The Falcon and The Winter Soldier | Sezon Finali Yorumu

Selamlar, yazının içeriği başlıktan belli olduğu için direkt konuya girmek istiyorum. Öncelikle şunu söyleyeyim, ben koyu bir Marvel fanı değilim. Her türlü çizgi-roman hikayesine ve teorilere de çok hakim değilim dolayısıyla. Yeri geliyor eski filmlerdeki bazı olayları unuttuğum, hatta karakterlere olan hislerimi bile sorguladığım oluyor.

Ama bu durum bi noktada olumlu anlamda işe yarıyor, o da şu: yapımları izlerken, evrene delicesine bi sevgim ve kendi içimde sürekli hype durumum olmadığı için, hayranlar dışında normal bir izleyici izlediğinde ne düşünür onu anlayabiliyor ve kısmen de olsa insanlara gösterebiliyorum. O yüzden, fikir ayrılıklarına düştüğümüz olursa lütfen “bu nasıl olur?!” tarzı tepkileri aklınızdan geçirmek yerine, farklı görüşlerin bu işleri ve ortamı güzelleştirdiğini hatırlayın. Biraz yüzeysel bir bakış açısının sizi beklediği bir yoruma hoşgeldiniz, keyifli okumalar!

DİKKAT: SPOILER İÇERİR

Genel olarak dizinin tamamı hakkında hissettiğim o “olmamışlık, oldu bittiye getirme” durumu bu bölüm için de geçerliydi ama final bölümünün sezondaki favorim olduğunu da söylemeliyim. Açıkçası önceki bölümlerde konuyu sevmiş olsam da hızlandırmak istediğim anlar oluyordu ama finalde böyle bi saygısızlık aklınızın ucundan geçmez diye düşünüyorum.

Hem aksiyon, hem duygusal sahneler hem de konuların toparlanması açısından başarılı bir bölümdü. Derli toplu, eli yüzü düzgün, birkaç da etkileyici sahnesi olan. Kişisel en sevdiklerimden bahsedecek olursam, Sam’in arabayı kurtardığı an, Ayla’lı helikopter sahnesi ve olaydan sonra Sam’in yaptığı, uzun harika konuşmayı sayabilirim. O kısım cidden dolu dolu ve çok güzeldi, söylenmesi gereken her şey, olması gereken şekilde söylendi resmen. 👌 Tabi bizim ikilinin broculuk momentları ve keyifli anları da her zamanki gibi güzeldi ama söylemeye gerek yok.

İnandığı yolda yürürken verilen bütün kayıpların, yapılan tüm katliamların mübah olduğuna inanan ısrarcı kıvırcık arkadaşımızın … yoluna ölmesine pek üzüldüğümü söyleyemeyeceğim.
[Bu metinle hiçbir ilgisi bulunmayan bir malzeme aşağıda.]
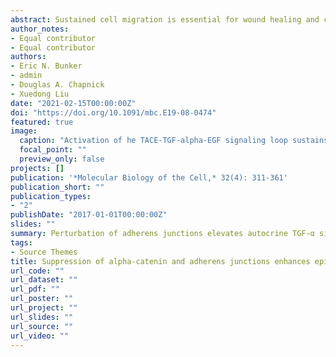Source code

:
 ```yaml
---
abstract: Sustained cell migration is essential for wound healing and cancer metastasis. The epidermal growth factor receptor (EGFR) signaling cascade is known to drive cell migration and proliferation. While the signal transduction downstream of EGFR has been extensively investigated, our knowledge of the initiation and maintenance of EGFR signaling during cell migration remains limited. The metalloprotease TACE (tumor necrosis factor alpha converting enzyme) is responsible for producing active EGFR family ligands in the via ligand shedding. Sustained TACE activity may perpetuate EGFR signaling and reduce a cell’s reliance on exogenous growth factors. Using a cultured keratinocyte model system, we show that depletion of α-catenin perturbs adherens junctions, enhances cell proliferation and motility, and decreases dependence on exogenous growth factors. We show that the underlying mechanism for these observed phenotypical changes depends on enhanced autocrine/paracrine release of the EGFR ligand transforming growth factor alpha in a TACE-dependent manner. We demonstrate that proliferating keratinocyte epithelial cell clusters display waves of oscillatory extracellular signal–regulated kinase (ERK) activity, which can be eliminated by TACE knockout, suggesting that these waves of oscillatory ERK activity depend on autocrine/paracrine signals produced by TACE. These results provide new insights into the regulatory role of adherens junctions in initiating and maintaining autocrine/paracrine signaling with relevance to wound healing and cellular transformation.
author_notes:
- Equal contributor
- Equal contributor
authors:
- Eric N. Bunker
- admin
- Douglas A. Chapnick
- Xuedong Liu
date: "2021-02-15T00:00:00Z"
doi: "https://doi.org/10.1091/mbc.E19-08-0474"
featured: true
image:
  caption: "Activation of he TACE-TGF-alpha-EGF signaling loop sustains elevated proliferation and motility in keratinocytes. *Created with Biorender.*"
  focal_point: ""
  preview_only: false
projects: []
publication: '*Molecular Biology of the Cell,* 32(4): 311-361'
publication_short: ""
publication_types:
- "2"
publishDate: "2017-01-01T00:00:00Z"
slides: ""
summary: Perturbation of adherens junctions elevates autocrine TGF-α signaling via membrane-bound protease TACE.
tags:
- Source Themes
title: Suppression of alpha-catenin and adherens junctions enhances epithelial cell proliferation and motility via TACE-mediated TGF-alpha autocrine/paracrine signaling
url_code: ""
url_dataset: ""
url_pdf: ""
url_poster: ""
url_project: ""
url_slides: ""
url_source: ""
url_video: ""
---
```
Sam’in, inatla ona karşılık vermemeyi seçmesi çok kıymetliydi. Onun karakterine, aynı zamanda paralel olarak Captain America’nın da ruhuna çok uygun bir hareketti.

Falcon and Winter Soldier Just DESTROYED the MCU's New Captain America
John Walker

Seçim demişken, sarı oğlanın sahnesini de beğendim. Hani şu kendi intikamını alma şansını bırakıp arabadaki insanların canını kurtarmaya çalışmasını diyorum. Üstelik o insanlar kin duyabileceği, onun öfkesini hak eden ikiyüzlü bir devletin temsilcileriyken. Örgüt diye adlandırılan toplulukla savaşırken bizimkilerle işbirliği yapması hoştu anlayacağınız.

Yakın dövüş sahnelerini pek beğenmemekle beraber, Sam’in kalkanı kullanması, onunla ve kendi kanatlarıyla yaptığı şeyler iyiydi. Diziye genel bi baktığımda, hiç sevmediğim tek şey Sharon Carter mevzusu oldu galiba. Evet aşırı sırıtmayan bi şekilde yerleştirilmeye çalışılmış hikayeye, sonsuz sahnesi de yoktu göze batmayabilir ama ben hem oyuncuyu sevmiyorum hem de Sharon’ın ikili oynamaları, çevirdiği gizli işler falan rahatsız etti herhalde.

Bucky’nin listeyi tamamlama, itiraf sahneleri çok hızlı geçiştirilmiş utanmasalar beş saniye sürecekmiş gibi hissettim o niye öyle oldu bilmiyorum. Birazcık daha uzun sürse kimse hayırdır diyip sıkılmaz, aksine memnun olurdu bence ama neyse. Son olarak, siyahi Cap ve Isaiah Bradley konusu güzel bitti. Özellikle müzede heykelinin sergilenmesi 10/10 olay. Hak ettiği saygınlığa erişmesine dair bi adım görmek iyiydi.

Dizinin Wandavision’la kıyaslandığını da çokça görebilirsiniz. Şimdiye kadar hep bunun daha iyi olduğuna dair yorumlar gördüm. Ben öyle düşünmüyorum. Wandavision daha iyi ve sürükleyiciydi, (ki ben Wanda’yı sevmezdim) belki türü ve çok şey deneyen tarzından kaynaklı da öyle olabilir ve falcon and winter soldier biraz durgundu malumunuz. Şimdilik benden bu kadar, başka yazılarda görüşmek üzere.